:: Task directions ::
Return every entry exactly as it is written in the listing.

%%

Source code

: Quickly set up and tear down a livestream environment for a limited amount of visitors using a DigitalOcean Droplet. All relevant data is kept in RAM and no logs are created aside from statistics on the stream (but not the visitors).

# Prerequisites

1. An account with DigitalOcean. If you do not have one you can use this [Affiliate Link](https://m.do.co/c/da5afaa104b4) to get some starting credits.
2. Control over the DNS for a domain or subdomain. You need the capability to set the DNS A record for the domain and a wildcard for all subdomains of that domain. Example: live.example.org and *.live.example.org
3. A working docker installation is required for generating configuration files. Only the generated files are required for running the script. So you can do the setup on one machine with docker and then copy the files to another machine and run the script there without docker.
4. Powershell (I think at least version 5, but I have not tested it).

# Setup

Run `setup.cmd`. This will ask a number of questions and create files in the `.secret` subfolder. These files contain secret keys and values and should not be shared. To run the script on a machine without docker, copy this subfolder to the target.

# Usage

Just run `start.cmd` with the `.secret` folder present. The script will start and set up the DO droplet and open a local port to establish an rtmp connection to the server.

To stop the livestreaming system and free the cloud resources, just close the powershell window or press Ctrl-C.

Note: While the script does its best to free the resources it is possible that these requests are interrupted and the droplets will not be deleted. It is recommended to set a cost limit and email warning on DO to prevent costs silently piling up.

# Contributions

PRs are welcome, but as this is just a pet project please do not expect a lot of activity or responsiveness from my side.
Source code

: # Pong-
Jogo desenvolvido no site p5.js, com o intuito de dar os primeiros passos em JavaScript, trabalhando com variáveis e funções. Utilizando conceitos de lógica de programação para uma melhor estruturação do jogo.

%%

:: Response below ::
Source code

: Quickly set up and tear down a livestream environment for a limited amount of visitors using a DigitalOcean Droplet. All relevant data is kept in RAM and no logs are created aside from statistics on the stream (but not the visitors).

# Prerequisites

1. An account with DigitalOcean. If you do not have one you can use this [Affiliate Link](https://m.do.co/c/da5afaa104b4) to get some starting credits.
2. Control over the DNS for a domain or subdomain. You need the capability to set the DNS A record for the domain and a wildcard for all subdomains of that domain. Example: live.example.org and *.live.example.org
3. A working docker installation is required for generating configuration files. Only the generated files are required for running the script. So you can do the setup on one machine with docker and then copy the files to another machine and run the script there without docker.
4. Powershell (I think at least version 5, but I have not tested it).

# Setup

Run `setup.cmd`. This will ask a number of questions and create files in the `.secret` subfolder. These files contain secret keys and values and should not be shared. To run the script on a machine without docker, copy this subfolder to the target.

# Usage

Just run `start.cmd` with the `.secret` folder present. The script will start and set up the DO droplet and open a local port to establish an rtmp connection to the server.

To stop the livestreaming system and free the cloud resources, just close the powershell window or press Ctrl-C.

Note: While the script does its best to free the resources it is possible that these requests are interrupted and the droplets will not be deleted. It is recommended to set a cost limit and email warning on DO to prevent costs silently piling up.

# Contributions

PRs are welcome, but as this is just a pet project please do not expect a lot of activity or responsiveness from my side.
Source code

: # Pong-
Jogo desenvolvido no site p5.js, com o intuito de dar os primeiros passos em JavaScript, trabalhando com variáveis e funções. Utilizando conceitos de lógica de programação para uma melhor estruturação do jogo.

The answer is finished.